Die klagenden Parteien haben die Auffassung vertreten, die Beklagte schulde ihnen den Zuschuß zum Kurzarbeitergeld nach § 4 Nr. 1 und 3 TVKQ. Der Anspruch bestehe unabhängig davon, daß ihr Arbeitsverhältnis im Juli 1990 noch nicht gekündigt gewesen sei. Durch den nach Ablauf des Tarifvertrages aufgestellten Sozialplan vom 14. Oktober 1991 würden die tarifvertraglichen Ansprüche nicht ausgeschlossen.
Die Kläger haben zuletzt beantragt,
die Beklagte zu verurteilen, an den Kläger zu 1)
39,47 DM, an die Klägerin zu 2) 18,26 DM und an
die Klägerin zu 3) 40,70 DM zu bezahlen.
Die Beklagte hat beantragt, die Klagen abzuweisen.

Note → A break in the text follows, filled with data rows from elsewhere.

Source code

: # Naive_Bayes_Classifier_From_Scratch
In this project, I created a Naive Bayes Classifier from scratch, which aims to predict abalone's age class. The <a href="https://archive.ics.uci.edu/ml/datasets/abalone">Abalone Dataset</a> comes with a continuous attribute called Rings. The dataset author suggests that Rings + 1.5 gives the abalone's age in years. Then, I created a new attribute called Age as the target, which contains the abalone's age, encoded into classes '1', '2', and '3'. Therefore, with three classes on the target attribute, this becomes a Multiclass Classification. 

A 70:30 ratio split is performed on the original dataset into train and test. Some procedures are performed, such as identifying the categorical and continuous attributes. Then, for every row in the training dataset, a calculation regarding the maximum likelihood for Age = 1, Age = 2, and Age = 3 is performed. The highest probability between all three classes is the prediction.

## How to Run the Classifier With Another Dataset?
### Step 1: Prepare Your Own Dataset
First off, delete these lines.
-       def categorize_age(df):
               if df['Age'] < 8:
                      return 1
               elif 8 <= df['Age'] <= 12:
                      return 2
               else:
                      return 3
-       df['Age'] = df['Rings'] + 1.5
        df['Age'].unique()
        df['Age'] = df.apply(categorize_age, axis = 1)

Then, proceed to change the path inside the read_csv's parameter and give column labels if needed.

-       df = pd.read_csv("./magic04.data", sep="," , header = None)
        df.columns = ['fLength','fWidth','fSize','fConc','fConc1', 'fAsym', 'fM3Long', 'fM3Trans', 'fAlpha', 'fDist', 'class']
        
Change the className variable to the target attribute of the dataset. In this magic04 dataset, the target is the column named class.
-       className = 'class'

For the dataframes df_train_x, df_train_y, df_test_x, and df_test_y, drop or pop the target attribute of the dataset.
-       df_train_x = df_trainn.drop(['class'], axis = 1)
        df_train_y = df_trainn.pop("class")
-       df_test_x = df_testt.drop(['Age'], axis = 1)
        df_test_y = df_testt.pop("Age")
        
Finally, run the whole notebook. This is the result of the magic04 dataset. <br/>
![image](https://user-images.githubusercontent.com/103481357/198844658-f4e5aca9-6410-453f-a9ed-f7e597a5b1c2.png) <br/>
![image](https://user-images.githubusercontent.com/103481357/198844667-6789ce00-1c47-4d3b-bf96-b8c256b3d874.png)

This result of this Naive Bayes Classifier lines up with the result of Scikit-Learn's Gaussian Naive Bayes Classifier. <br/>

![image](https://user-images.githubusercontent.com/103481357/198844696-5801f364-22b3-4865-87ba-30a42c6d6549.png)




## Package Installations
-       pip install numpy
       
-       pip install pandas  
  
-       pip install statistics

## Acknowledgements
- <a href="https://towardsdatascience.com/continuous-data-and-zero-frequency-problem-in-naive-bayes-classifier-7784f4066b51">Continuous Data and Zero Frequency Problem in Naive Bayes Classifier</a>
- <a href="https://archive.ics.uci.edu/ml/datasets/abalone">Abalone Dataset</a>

Sie hat die Auffassung vertreten, Ansprüche aus dem TVKQ stünden nur den Arbeitnehmern zu, die im Zeitpunkt der Fälligkeit der Ansprüche in einem betriebsbedingt gekündigten Arbeitsverhältnis gestanden hätten. Den geltend gemachten Ansprüchen stehe auch die Bestimmung zum Ausschluß von Doppelbelastungen (§ 5 Abs. 2 TVKQ) entgegen. Der Sozialplan vom 14. Oktober 1991 enthalte eine Regelung über den Ausgleich und die Milderung wirtschaftlicher Nachteile.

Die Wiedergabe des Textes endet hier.